▶ Problem to solve:
Do not include the pictures; repeat the rest of the data exactly.

▶ Saved data entries:
——

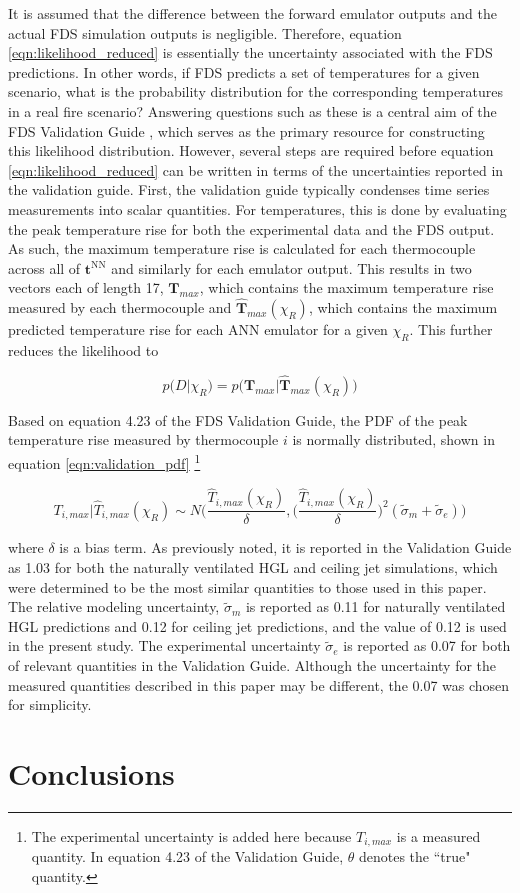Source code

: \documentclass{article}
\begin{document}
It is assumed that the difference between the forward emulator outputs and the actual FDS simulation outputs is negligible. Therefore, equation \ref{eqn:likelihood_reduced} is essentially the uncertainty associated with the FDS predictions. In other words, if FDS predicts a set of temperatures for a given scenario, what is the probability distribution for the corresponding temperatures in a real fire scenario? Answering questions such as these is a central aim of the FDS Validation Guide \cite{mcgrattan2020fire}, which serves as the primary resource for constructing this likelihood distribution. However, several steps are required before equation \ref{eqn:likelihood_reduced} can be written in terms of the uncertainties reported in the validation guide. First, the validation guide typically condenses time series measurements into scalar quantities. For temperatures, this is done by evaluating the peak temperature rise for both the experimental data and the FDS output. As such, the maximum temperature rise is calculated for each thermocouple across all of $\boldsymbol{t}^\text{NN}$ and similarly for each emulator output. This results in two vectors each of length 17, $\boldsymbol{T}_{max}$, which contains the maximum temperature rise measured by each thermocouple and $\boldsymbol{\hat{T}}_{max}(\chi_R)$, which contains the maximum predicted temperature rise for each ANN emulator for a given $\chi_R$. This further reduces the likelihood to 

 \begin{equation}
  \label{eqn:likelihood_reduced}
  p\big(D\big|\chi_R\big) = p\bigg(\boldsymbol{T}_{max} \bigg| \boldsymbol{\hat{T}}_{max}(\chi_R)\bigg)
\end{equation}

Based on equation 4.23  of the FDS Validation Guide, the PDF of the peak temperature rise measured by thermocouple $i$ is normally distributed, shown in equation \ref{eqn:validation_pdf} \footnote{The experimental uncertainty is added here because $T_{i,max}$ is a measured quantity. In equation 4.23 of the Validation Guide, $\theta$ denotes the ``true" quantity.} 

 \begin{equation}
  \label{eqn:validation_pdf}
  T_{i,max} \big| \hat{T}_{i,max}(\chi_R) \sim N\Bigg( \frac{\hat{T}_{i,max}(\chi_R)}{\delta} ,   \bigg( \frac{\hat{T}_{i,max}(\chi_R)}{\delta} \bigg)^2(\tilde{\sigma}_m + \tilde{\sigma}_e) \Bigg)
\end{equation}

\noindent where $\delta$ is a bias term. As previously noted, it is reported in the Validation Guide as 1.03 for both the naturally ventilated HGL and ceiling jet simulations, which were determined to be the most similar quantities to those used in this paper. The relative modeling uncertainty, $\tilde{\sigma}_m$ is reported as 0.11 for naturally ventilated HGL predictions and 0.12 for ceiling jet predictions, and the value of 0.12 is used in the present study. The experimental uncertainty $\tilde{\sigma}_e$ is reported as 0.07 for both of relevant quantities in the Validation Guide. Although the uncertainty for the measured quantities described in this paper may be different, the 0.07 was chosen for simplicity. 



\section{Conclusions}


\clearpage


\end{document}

——

▶ Task answer:
Source code

: \documentclass{article}
\begin{document}
It is assumed that the difference between the forward emulator outputs and the actual FDS simulation outputs is negligible. Therefore, equation \ref{eqn:likelihood_reduced} is essentially the uncertainty associated with the FDS predictions. In other words, if FDS predicts a set of temperatures for a given scenario, what is the probability distribution for the corresponding temperatures in a real fire scenario? Answering questions such as these is a central aim of the FDS Validation Guide \cite{mcgrattan2020fire}, which serves as the primary resource for constructing this likelihood distribution. However, several steps are required before equation \ref{eqn:likelihood_reduced} can be written in terms of the uncertainties reported in the validation guide. First, the validation guide typically condenses time series measurements into scalar quantities. For temperatures, this is done by evaluating the peak temperature rise for both the experimental data and the FDS output. As such, the maximum temperature rise is calculated for each thermocouple across all of $\boldsymbol{t}^\text{NN}$ and similarly for each emulator output. This results in two vectors each of length 17, $\boldsymbol{T}_{max}$, which contains the maximum temperature rise measured by each thermocouple and $\boldsymbol{\hat{T}}_{max}(\chi_R)$, which contains the maximum predicted temperature rise for each ANN emulator for a given $\chi_R$. This further reduces the likelihood to 

 \begin{equation}
  \label{eqn:likelihood_reduced}
  p\big(D\big|\chi_R\big) = p\bigg(\boldsymbol{T}_{max} \bigg| \boldsymbol{\hat{T}}_{max}(\chi_R)\bigg)
\end{equation}

Based on equation 4.23  of the FDS Validation Guide, the PDF of the peak temperature rise measured by thermocouple $i$ is normally distributed, shown in equation \ref{eqn:validation_pdf} \footnote{The experimental uncertainty is added here because $T_{i,max}$ is a measured quantity. In equation 4.23 of the Validation Guide, $\theta$ denotes the ``true" quantity.} 

 \begin{equation}
  \label{eqn:validation_pdf}
  T_{i,max} \big| \hat{T}_{i,max}(\chi_R) \sim N\Bigg( \frac{\hat{T}_{i,max}(\chi_R)}{\delta} ,   \bigg( \frac{\hat{T}_{i,max}(\chi_R)}{\delta} \bigg)^2(\tilde{\sigma}_m + \tilde{\sigma}_e) \Bigg)
\end{equation}

\noindent where $\delta$ is a bias term. As previously noted, it is reported in the Validation Guide as 1.03 for both the naturally ventilated HGL and ceiling jet simulations, which were determined to be the most similar quantities to those used in this paper. The relative modeling uncertainty, $\tilde{\sigma}_m$ is reported as 0.11 for naturally ventilated HGL predictions and 0.12 for ceiling jet predictions, and the value of 0.12 is used in the present study. The experimental uncertainty $\tilde{\sigma}_e$ is reported as 0.07 for both of relevant quantities in the Validation Guide. Although the uncertainty for the measured quantities described in this paper may be different, the 0.07 was chosen for simplicity. 



\section{Conclusions}


\clearpage


\end{document}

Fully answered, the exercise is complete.